*** Opening of Records provided ***

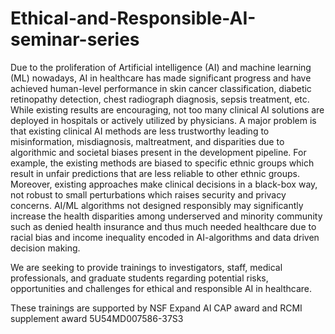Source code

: # Ethical-and-Responsible-AI-seminar-series
Due to the proliferation of Artificial intelligence (AI) and machine learning (ML) nowadays, AI in healthcare
has made significant progress and have achieved human-level performance in skin cancer classification, diabetic
retinopathy detection, chest radiograph diagnosis, sepsis treatment, etc. While existing results are encouraging,
not too many clinical AI solutions are deployed in hospitals or actively utilized by physicians. A major problem is
that existing clinical AI methods are less trustworthy leading to misinformation, misdiagnosis, maltreatment, and disparities due to algorithmic and societal biases present in the development pipeline. For example, the existing methods are biased to specific ethnic groups which result in unfair predictions that are less reliable to other
ethnic groups. Moreover, existing approaches make clinical decisions in a black-box way, not robust to small
perturbations which raises security and privacy concerns. AI/ML algorithms not designed responsibly may
significantly increase the health disparities among underserved and minority community such as denied health
insurance and thus much needed healthcare due to racial bias and income inequality encoded in AI-algorithms
and data driven decision making.

We are seeking to provide trainings to investigators, staff, medical professionals, and graduate students regarding potential risks, opportunities and challenges for ethical and responsible AI in healthcare.

These trainings are supported by NSF Expand AI CAP award and RCMI supplement award 5U54MD007586-37S3 

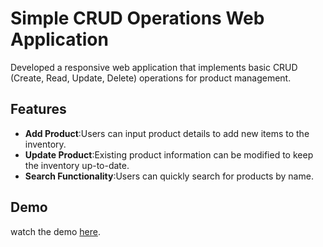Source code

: # Simple CRUD Operations Web Application
Developed a responsive web application that implements basic CRUD (Create, Read, Update, Delete) operations for product management. 
## Features
- **Add Product**:Users can input product details to add new items to the inventory.
- **Update Product**:Existing product information can be modified to keep the inventory up-to-date.
- **Search Functionality**:Users can quickly search for products by name.

## Demo
watch the demo [here](https://drive.google.com/file/d/1wS6tUBseb5iiHx4JyOv24Xh1mNhdAlbv/view?usp=sharing).
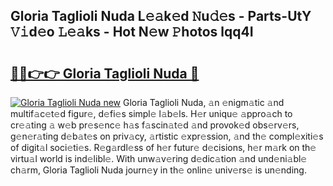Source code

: ## Gloria Taglioli Nuda L𝚎𝚊k𝚎d 𝙽u𝚍𝚎s - Parts-UtY 𝚅𝚒d𝚎o 𝙻𝚎𝚊ks - Hot N𝚎w 𝙿hotos lqq4I

# <h2><a href="http://kvdudk8.teov.top/?on=Gloria+Taglioli+Nuda">🔗🔗👉👉 Gloria Taglioli Nuda 🔗</a></h2>

[![Gloria Taglioli Nuda new](https://i.imgur.com/QqkWNDz.gif)](http://kvdudk8.teov.top/?on=Gloria+Taglioli+Nuda)
Gloria Taglioli Nuda, 𝚊n 𝚎nigm𝚊tic 𝚊nd multif𝚊c𝚎t𝚎d figur𝚎, d𝚎fi𝚎s simpl𝚎 l𝚊b𝚎ls. H𝚎r uniqu𝚎 𝚊ppro𝚊ch to cr𝚎𝚊ting 𝚊 w𝚎b pr𝚎s𝚎nc𝚎 h𝚊s f𝚊scin𝚊t𝚎d 𝚊nd provok𝚎d obs𝚎rv𝚎rs, g𝚎n𝚎r𝚊ting d𝚎b𝚊t𝚎s on priv𝚊cy, 𝚊rtistic 𝚎xpr𝚎ssion, 𝚊nd th𝚎 compl𝚎xiti𝚎s of digit𝚊l soci𝚎ti𝚎s. R𝚎g𝚊rdl𝚎ss of h𝚎r futur𝚎 d𝚎cisions, h𝚎r m𝚊rk on th𝚎 virtu𝚊l world is ind𝚎libl𝚎. With unw𝚊v𝚎ring d𝚎dic𝚊tion 𝚊nd und𝚎ni𝚊bl𝚎 ch𝚊rm, Gloria Taglioli Nuda journ𝚎y in th𝚎 onlin𝚎 univ𝚎rs𝚎 is un𝚎nding.
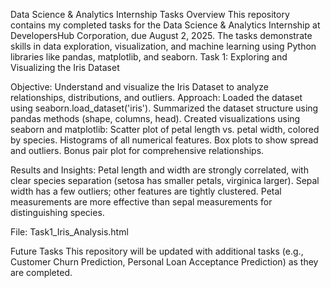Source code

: Data Science & Analytics Internship Tasks
Overview
This repository contains my completed tasks for the Data Science & Analytics Internship at DevelopersHub Corporation, due August 2, 2025. The tasks demonstrate skills in data exploration, visualization, and machine learning using Python libraries like pandas, matplotlib, and seaborn.
Task 1: Exploring and Visualizing the Iris Dataset

Objective: Understand and visualize the Iris Dataset to analyze relationships, distributions, and outliers.
Approach:
Loaded the dataset using seaborn.load_dataset('iris').
Summarized the dataset structure using pandas methods (shape, columns, head).
Created visualizations using seaborn and matplotlib:
Scatter plot of petal length vs. petal width, colored by species.
Histograms of all numerical features.
Box plots to show spread and outliers.
Bonus pair plot for comprehensive relationships.




Results and Insights:
Petal length and width are strongly correlated, with clear species separation (setosa has smaller petals, virginica larger).
Sepal width has a few outliers; other features are tightly clustered.
Petal measurements are more effective than sepal measurements for distinguishing species.


File: Task1_Iris_Analysis.html

Future Tasks
This repository will be updated with additional tasks (e.g., Customer Churn Prediction, Personal Loan Acceptance Prediction) as they are completed.
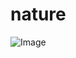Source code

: # nature
![Image](https://www.google.com/imgres?imgurl=https%3A%2F%2Fccute.cc%2Fwp-content%2Fuploads%2F2018%2F07%2F5378.jpg&imgrefurl=https%3A%2F%2Fccute.cc%2F%25D8%25B5%25D9%2588%25D8%25B1_%25D8%25B9%25D9%2586_%25D8%25A7%25D9%2584%25D8%25B7%25D8%25A8%25D9%258A%25D8%25B9%25D9%2587_%25D8%25B5%25D9%2588%25D8%25B1_%25D8%25B7%25D8%25A8%25D9%258A%25D8%25B9%25D9%258A%25D9%2587%2F&tbnid=6IBMLIVKxqzmSM&vet=12ahUKEwjirqyV96z3AhUNixoKHasuCkEQMygDegUIARC7AQ..i&docid=Tl-3nmy9EeGFnM&w=480&h=360&q=%D8%B5%D9%88%D8%B1%20%D9%84%D9%84%D8%B7%D8%A8%D9%8A%D8%B9%D8%A9&ved=2ahUKEwjirqyV96z3AhUNixoKHasuCkEQMygDegUIARC7AQ)
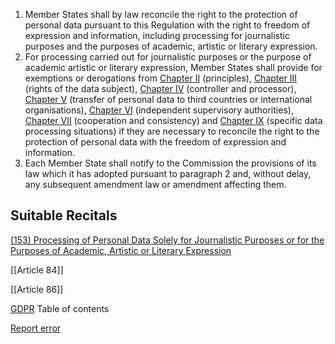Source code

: 
1. Member States shall by law reconcile the right to the protection of personal data pursuant to this Regulation with the right to freedom of expression and information, including processing for journalistic purposes and the purposes of academic, artistic or literary expression.
2. For processing carried out for journalistic purposes or the purpose of academic artistic or literary expression, Member States shall provide for exemptions or derogations from [Chapter II](https://gdpr-info.eu/chapter-2/) (principles), [Chapter III](https://gdpr-info.eu/chapter-3/) (rights of the data subject), [Chapter IV](https://gdpr-info.eu/chapter-4/) (controller and processor), [Chapter V](https://gdpr-info.eu/chapter-5/) (transfer of personal data to third countries or international organisations), [Chapter VI](https://gdpr-info.eu/chapter-6/) (independent supervisory authorities), [Chapter VII](https://gdpr-info.eu/chapter-7/) (cooperation and consistency) and [Chapter IX](https://gdpr-info.eu/chapter-9/) (specific data processing situations) if they are necessary to reconcile the right to the protection of personal data with the freedom of expression and information.
3. Each Member State shall notify to the Commission the provisions of its law which it has adopted pursuant to paragraph 2 and, without delay, any subsequent amendment law or amendment affecting them.



## Suitable Recitals



[(153) Processing of Personal Data Solely for Journalistic Purposes or for the Purposes of Academic, Artistic or Literary Expression](https://gdpr-info.eu/recitals/no-153/)




[[Article 84]]


[[Article 86]]



[GDPR](https://gdpr-info.eu)
Table of contents


[Report error](https://gdpr-info.eu/gf/?TB_iframe=true&height=306 "Your message")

*** Close of Records provided ***

About this exercise ->
The entries above are to be repeated in full, except for their pictures.

Result ->
Source code

: # Ethical-and-Responsible-AI-seminar-series
Due to the proliferation of Artificial intelligence (AI) and machine learning (ML) nowadays, AI in healthcare
has made significant progress and have achieved human-level performance in skin cancer classification, diabetic
retinopathy detection, chest radiograph diagnosis, sepsis treatment, etc. While existing results are encouraging,
not too many clinical AI solutions are deployed in hospitals or actively utilized by physicians. A major problem is
that existing clinical AI methods are less trustworthy leading to misinformation, misdiagnosis, maltreatment, and disparities due to algorithmic and societal biases present in the development pipeline. For example, the existing methods are biased to specific ethnic groups which result in unfair predictions that are less reliable to other
ethnic groups. Moreover, existing approaches make clinical decisions in a black-box way, not robust to small
perturbations which raises security and privacy concerns. AI/ML algorithms not designed responsibly may
significantly increase the health disparities among underserved and minority community such as denied health
insurance and thus much needed healthcare due to racial bias and income inequality encoded in AI-algorithms
and data driven decision making.

We are seeking to provide trainings to investigators, staff, medical professionals, and graduate students regarding potential risks, opportunities and challenges for ethical and responsible AI in healthcare.

These trainings are supported by NSF Expand AI CAP award and RCMI supplement award 5U54MD007586-37S3 

Source code

: # Simple CRUD Operations Web Application
Developed a responsive web application that implements basic CRUD (Create, Read, Update, Delete) operations for product management. 
## Features
- **Add Product**:Users can input product details to add new items to the inventory.
- **Update Product**:Existing product information can be modified to keep the inventory up-to-date.
- **Search Functionality**:Users can quickly search for products by name.

## Demo
watch the demo [here](https://drive.google.com/file/d/1wS6tUBseb5iiHx4JyOv24Xh1mNhdAlbv/view?usp=sharing).
Source code

: ## Gloria Taglioli Nuda L𝚎𝚊k𝚎d 𝙽u𝚍𝚎s - Parts-UtY 𝚅𝚒d𝚎o 𝙻𝚎𝚊ks - Hot N𝚎w 𝙿hotos lqq4I

# <h2><a href="http://kvdudk8.teov.top/?on=Gloria+Taglioli+Nuda">🔗🔗👉👉 Gloria Taglioli Nuda 🔗</a></h2>

[![Gloria Taglioli Nuda new](https://i.imgur.com/QqkWNDz.gif)](http://kvdudk8.teov.top/?on=Gloria+Taglioli+Nuda)
Gloria Taglioli Nuda, 𝚊n 𝚎nigm𝚊tic 𝚊nd multif𝚊c𝚎t𝚎d figur𝚎, d𝚎fi𝚎s simpl𝚎 l𝚊b𝚎ls. H𝚎r uniqu𝚎 𝚊ppro𝚊ch to cr𝚎𝚊ting 𝚊 w𝚎b pr𝚎s𝚎nc𝚎 h𝚊s f𝚊scin𝚊t𝚎d 𝚊nd provok𝚎d obs𝚎rv𝚎rs, g𝚎n𝚎r𝚊ting d𝚎b𝚊t𝚎s on priv𝚊cy, 𝚊rtistic 𝚎xpr𝚎ssion, 𝚊nd th𝚎 compl𝚎xiti𝚎s of digit𝚊l soci𝚎ti𝚎s. R𝚎g𝚊rdl𝚎ss of h𝚎r futur𝚎 d𝚎cisions, h𝚎r m𝚊rk on th𝚎 virtu𝚊l world is ind𝚎libl𝚎. With unw𝚊v𝚎ring d𝚎dic𝚊tion 𝚊nd und𝚎ni𝚊bl𝚎 ch𝚊rm, Gloria Taglioli Nuda journ𝚎y in th𝚎 onlin𝚎 univ𝚎rs𝚎 is un𝚎nding.
Source code

: Data Science & Analytics Internship Tasks
Overview
This repository contains my completed tasks for the Data Science & Analytics Internship at DevelopersHub Corporation, due August 2, 2025. The tasks demonstrate skills in data exploration, visualization, and machine learning using Python libraries like pandas, matplotlib, and seaborn.
Task 1: Exploring and Visualizing the Iris Dataset

Objective: Understand and visualize the Iris Dataset to analyze relationships, distributions, and outliers.
Approach:
Loaded the dataset using seaborn.load_dataset('iris').
Summarized the dataset structure using pandas methods (shape, columns, head).
Created visualizations using seaborn and matplotlib:
Scatter plot of petal length vs. petal width, colored by species.
Histograms of all numerical features.
Box plots to show spread and outliers.
Bonus pair plot for comprehensive relationships.




Results and Insights:
Petal length and width are strongly correlated, with clear species separation (setosa has smaller petals, virginica larger).
Sepal width has a few outliers; other features are tightly clustered.
Petal measurements are more effective than sepal measurements for distinguishing species.


File: Task1_Iris_Analysis.html

Future Tasks
This repository will be updated with additional tasks (e.g., Customer Churn Prediction, Personal Loan Acceptance Prediction) as they are completed.
Source code

: # nature
![Image](https://www.google.com/imgres?imgurl=https%3A%2F%2Fccute.cc%2Fwp-content%2Fuploads%2F2018%2F07%2F5378.jpg&imgrefurl=https%3A%2F%2Fccute.cc%2F%25D8%25B5%25D9%2588%25D8%25B1_%25D8%25B9%25D9%2586_%25D8%25A7%25D9%2584%25D8%25B7%25D8%25A8%25D9%258A%25D8%25B9%25D9%2587_%25D8%25B5%25D9%2588%25D8%25B1_%25D8%25B7%25D8%25A8%25D9%258A%25D8%25B9%25D9%258A%25D9%2587%2F&tbnid=6IBMLIVKxqzmSM&vet=12ahUKEwjirqyV96z3AhUNixoKHasuCkEQMygDegUIARC7AQ..i&docid=Tl-3nmy9EeGFnM&w=480&h=360&q=%D8%B5%D9%88%D8%B1%20%D9%84%D9%84%D8%B7%D8%A8%D9%8A%D8%B9%D8%A9&ved=2ahUKEwjirqyV96z3AhUNixoKHasuCkEQMygDegUIARC7AQ)
Source code

: 
1. Member States shall by law reconcile the right to the protection of personal data pursuant to this Regulation with the right to freedom of expression and information, including processing for journalistic purposes and the purposes of academic, artistic or literary expression.
2. For processing carried out for journalistic purposes or the purpose of academic artistic or literary expression, Member States shall provide for exemptions or derogations from [Chapter II](https://gdpr-info.eu/chapter-2/) (principles), [Chapter III](https://gdpr-info.eu/chapter-3/) (rights of the data subject), [Chapter IV](https://gdpr-info.eu/chapter-4/) (controller and processor), [Chapter V](https://gdpr-info.eu/chapter-5/) (transfer of personal data to third countries or international organisations), [Chapter VI](https://gdpr-info.eu/chapter-6/) (independent supervisory authorities), [Chapter VII](https://gdpr-info.eu/chapter-7/) (cooperation and consistency) and [Chapter IX](https://gdpr-info.eu/chapter-9/) (specific data processing situations) if they are necessary to reconcile the right to the protection of personal data with the freedom of expression and information.
3. Each Member State shall notify to the Commission the provisions of its law which it has adopted pursuant to paragraph 2 and, without delay, any subsequent amendment law or amendment affecting them.



## Suitable Recitals



[(153) Processing of Personal Data Solely for Journalistic Purposes or for the Purposes of Academic, Artistic or Literary Expression](https://gdpr-info.eu/recitals/no-153/)




[[Article 84]]


[[Article 86]]



[GDPR](https://gdpr-info.eu)
Table of contents


[Report error](https://gdpr-info.eu/gf/?TB_iframe=true&height=306 "Your message")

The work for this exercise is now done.